Most users should avoid removable magnetic drives because of their limited capacity and short lifespans. A small business with a few machines could probably do well with the older DAT technologies (DDS-2 or DDS-3). Both offer good performance and low media costs. The newer DDS-4 drives also support the older tapes, so when it comes time to upgrade there is an evolutionary path.
If you needs are beyond the capacity of DAT, both DLT and AIT are excellent solutions. DLT has been in the market place longer and is potentially a more stable technology. Sony is pushing the AIT standards hard though and the recent AIT II drives surpass DLT in performance, capacity, and media costs. A network administrator will not go wrong with either of these technologies, especially for backups of large data servers.
Media Rotation
Where to put your backup tapes?
Few administrators take the appropriate actions when it comes to storing their backup tapes. All too often when you ask the systems administrator where the backup tapes are, they point to a cabinet in their office. This is strictly a matter of convenience and complacency. Administrators hesitate to send the tapes off-site because as soon as they do, a user will request a file restore and they must bring the tapes back on-site. The complacency is because so few network administrators have been through a major disaster that resulted in a major loss. Few companies have a disaster recovery plan they enforce and there is little incentive for the network administrator to create one.
Home users and small business should invest in a fireproof safe at a minimum. A better solution is to find a secure off-site storage location like a safe deposit box at a local bank. Either way, the data is safe from the most common hazards such as fire, theft, or other unfavorable environmental conditions.
For large organizations, storing the tapes at a remote office or an off-site storage company is ideal. When selecting a site, ensure that the provider maintains proper environmental conditions and takes measures to control access to the backup media. Our local off-site storage company will not reveal its exact location under normal circumstance. They provide a courier pick-up and drop-off service for transporting the tapes between sites. We ship the tapes in sealed boxes to ensure that no one tampers with the contents.
Once you select a storage location, its time to decide how often the media will rotate off-site.
Developing a rotation schedule
The media rotation schedule forms the basis of your backup schedule. Its at this point that you start asking questions like, how much data can I afford to lose? There is no set standard for defining a schedule but there are a few guidelines. The exact schedule you choose will depend on the amount of backup data and the critical nature of the data.

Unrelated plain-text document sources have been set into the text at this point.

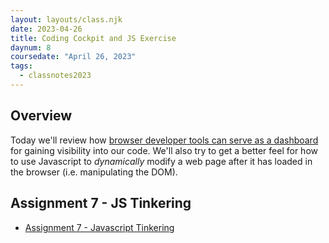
 ```yaml
---
layout: layouts/class.njk
date: 2023-04-26
title: Coding Cockpit and JS Exercise
daynum: 8
coursedate: "April 26, 2023"
tags:
  - classnotes2023
---
```


## Overview

Today we'll review how [browser developer tools can serve as a dashboard](../../topics/coding_cockpit/) for gaining visibility into our code. We'll also try to get a better feel for how to use Javascript to *dynamically* modify a web page after it has loaded in the browser (i.e. manipulating the DOM).

## Assignment 7 - JS Tinkering

* [Assignment 7 - Javascript Tinkering](../../assignments/7/)
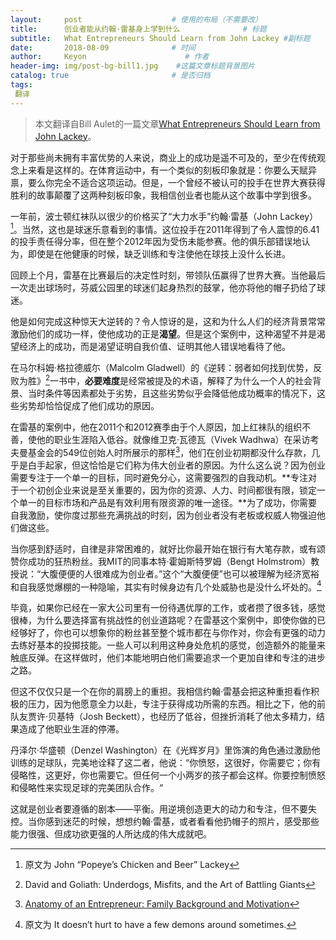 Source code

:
 ```yaml
---
layout:     post                    # 使用的布局（不需要改）
title:      创业者能从约翰·雷基身上学到什么              # 标题 
subtitle:   What Entrepreneurs Should Learn from John Lackey #副标题
date:       2018-08-09              # 时间
author:     Keyon                      # 作者
header-img: img/post-bg-bill1.jpg    #这篇文章标题背景图片
catalog: true                       # 是否归档
tags:
 翻译
---
```


> 本文翻译自Bill Aulet的一篇文章[What Entrepreneurs Should Learn from John Lackey](https://www.xconomy.com/boston/2013/11/25/entrepreneurs-learn-john-lackey/)。

对于那些尚未拥有丰富优势的人来说，商业上的成功是遥不可及的，至少在传统观念上来看是这样的。在体育运动中，有一个类似的刻板印象就是：你要么天赋异禀，要么你完全不适合这项运动。但是，一个曾经不被认可的投手在世界大赛获得胜利的故事颠覆了这两种刻板印象，我相信创业者也能从这个故事中学到很多。

一年前，波士顿红袜队以很少的价格买了“大力水手”约翰·雷基（John Lackey）[^1]。当然，这也是球迷乐意看到的事情。这位投手在2011年得到了令人震惊的6.41的投手责任得分率，但在整个2012年因为受伤未能参赛。他的俱乐部错误地认为，即使是在他健康的时候，缺乏训练和专注使他在球技上没什么长进。

[^1]: 原文为 John “Popeye’s Chicken and Beer” Lackey

回顾上个月，雷基在比赛最后的决定性时刻，带领队伍赢得了世界大赛。当他最后一次走出球场时，芬威公园里的球迷们起身热烈的鼓掌，他亦将他的帽子扔给了球迷。

他是如何完成这种惊天大逆转的？令人惊讶的是，这和为什么人们的经济背景常常激励他们的成功一样，使他成功的正是**渴望**。但是这个案例中，这种渴望不并是渴望经济上的成功，而是渴望证明自我价值、证明其他人错误地看待了他。

在马尔科姆·格拉德威尓（Malcolm Gladwell）的《逆转：弱者如何找到优势，反败为胜》[^2]一书中，**必要难度**是经常被提及的术语，解释了为什么一个人的社会背景、当时条件等因素都处于劣势，且这些劣势似乎会降低他成功概率的情况下，这些劣势却恰恰促成了他们成功的原因。

[^2]: David and Goliath: Underdogs, Misfits, and the Art of Battling Giants

在雷基的案例中，他在2011个和2012赛季由于个人原因，加上红袜队的组织不善，使他的职业生涯陷入低谷。就像维卫克·瓦德瓦（Vivek Wadhwa）在采访考夫曼基金会的549位创始人时所展示的那样[^3]，他们在创业初期都没什么存款，几乎是白手起家，但这恰恰是它们称为伟大创业者的原因。为什么这么说？因为创业需要专注于一个单一的目标，同时避免分心，这需要强烈的自我动机。**专注对于一个初创企业来说是至关重要的，因为你的资源、人力、时间都很有限，锁定一个单一的目标市场和产品是有效利用有限资源的唯一途径。**为了成功，你需要自我激励，使你度过那些充满挑战的时刻，因为创业者没有老板或权威人物强迫他们做这些。

[^3]: [Anatomy of an Entrepreneur: Family Background and Motivation](https://papers.ssrn.com/sol3/papers.cfm?abstract_id=1431263)

当你感到舒适时，自律是非常困难的，就好比你最开始在银行有大笔存款，或有颂赞你成功的狂热粉丝。我MIT的同事本特·霍姆斯特罗姆（Bengt Holmstrom）教授说：“大腹便便的人很难成为创业者。”这个“大腹便便”也可以被理解为经济宽裕和自我感觉爆棚的一种隐喻，其实有时候身边有几个处威胁也是没什么坏处的。[^4]

[^4]: 原文为 It doesn’t hurt to have a few demons around sometimes.

毕竟，如果你已经在一家大公司里有一份待遇优厚的工作，或者攒了很多钱，感觉很棒，为什么要选择富有挑战性的创业道路呢？在雷基这个案例中，即使你做的已经够好了，你也可以想象你的粉丝甚至整个城市都在与你作对，你会有更强的动力去练好基本的投掷技能。一些人可以利用这种身处危机的感觉，创造额外的能量来触底反弹。在这样做时，他们本能地明白他们需要追求一个更加自律和专注的进步之路。

但这不仅仅只是一个在你的肩膀上的重担。我相信约翰·雷基会把这种重担看作积极的压力，因为他愿意全力以赴，专注于获得成功所需的东西。相比之下，他的前队友贾许·贝基特（Josh Beckett），也经历了低谷，但挫折消耗了他太多精力，结果造成了他职业生涯的停滞。

丹泽尔·华盛顿（Denzel Washington）在《光辉岁月》里饰演的角色通过激励他训练的足球队，完美地诠释了这二者，他说：“你愤怒，这很好，你需要它；你有侵略性，这更好，你也需要它。但任何一个小两岁的孩子都会这样。你要控制愤怒和侵略性来实现足球的完美团队合作。“

这就是创业者要遵循的剧本——平衡。用逆境创造更大的动力和专注，但不要失控。当你感到迷茫的时候，想想约翰·雷基，或者看看他扔帽子的照片，感受那些能力很强、但成功欲更强的人所达成的伟大成就吧。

The most common method is to do one full backup per week, usually over a weekend, and incremental backups the rest of the week. You have the option of placing the full and incremental backups on separate tapes, allowing you to ship the full backups off-site immediately on Monday morning. The incremental backups from the rest of the week are on a second set of media. You then ship the incremental tapes off-site on Friday before the next full backup. This gets the media off-site quickly and minimizes the amount of data at risk.
The problem with such an aggressive off-site storage policy is the inevitable restore request. The administrator must pull tapes back on-site to complete the restores. A potential solution is to bring the older backup tapes back on-site which may cover some restore requests and minimize the amount of tape shuffling.
Another option is to duplicate tapes before sending them off-site. While this method does double your media costs, it allows you to have one copy off-site for disaster recovery and one on-site for restores. To duplicate backup media you will need a machines with two drives. Retrospect has a feature to facilitate duplication of media.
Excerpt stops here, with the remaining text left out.